# What you are asked to do
Transcribe word for word the lines below from the line with "## showstatus2 \# lists instances in txt" through the line with "## vpcgentoo \#", ends included.
+++ Provided entries
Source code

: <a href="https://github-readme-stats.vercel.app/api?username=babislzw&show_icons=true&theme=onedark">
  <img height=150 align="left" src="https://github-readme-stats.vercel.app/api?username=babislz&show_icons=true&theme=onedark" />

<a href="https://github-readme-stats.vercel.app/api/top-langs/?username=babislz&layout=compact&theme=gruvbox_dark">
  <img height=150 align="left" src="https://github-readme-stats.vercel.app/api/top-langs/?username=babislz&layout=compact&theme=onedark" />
++++++
+++ Provided entries
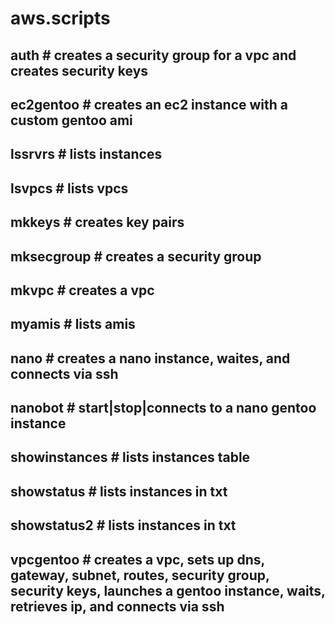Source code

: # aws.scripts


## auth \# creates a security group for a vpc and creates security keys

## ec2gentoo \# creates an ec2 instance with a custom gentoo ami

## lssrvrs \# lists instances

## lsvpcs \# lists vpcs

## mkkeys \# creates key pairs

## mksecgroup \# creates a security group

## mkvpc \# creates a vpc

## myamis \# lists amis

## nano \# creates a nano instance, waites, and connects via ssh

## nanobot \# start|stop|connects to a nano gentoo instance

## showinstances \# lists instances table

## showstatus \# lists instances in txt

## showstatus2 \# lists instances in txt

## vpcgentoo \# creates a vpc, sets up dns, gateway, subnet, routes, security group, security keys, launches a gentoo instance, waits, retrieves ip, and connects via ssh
++++++
# Written solution
## showstatus2 \# lists instances in txt

## vpcgentoo \# creates a vpc, sets up dns, gateway, subnet, routes, security group, security keys, launches a gentoo instance, waits, retrieves ip, and connects via ssh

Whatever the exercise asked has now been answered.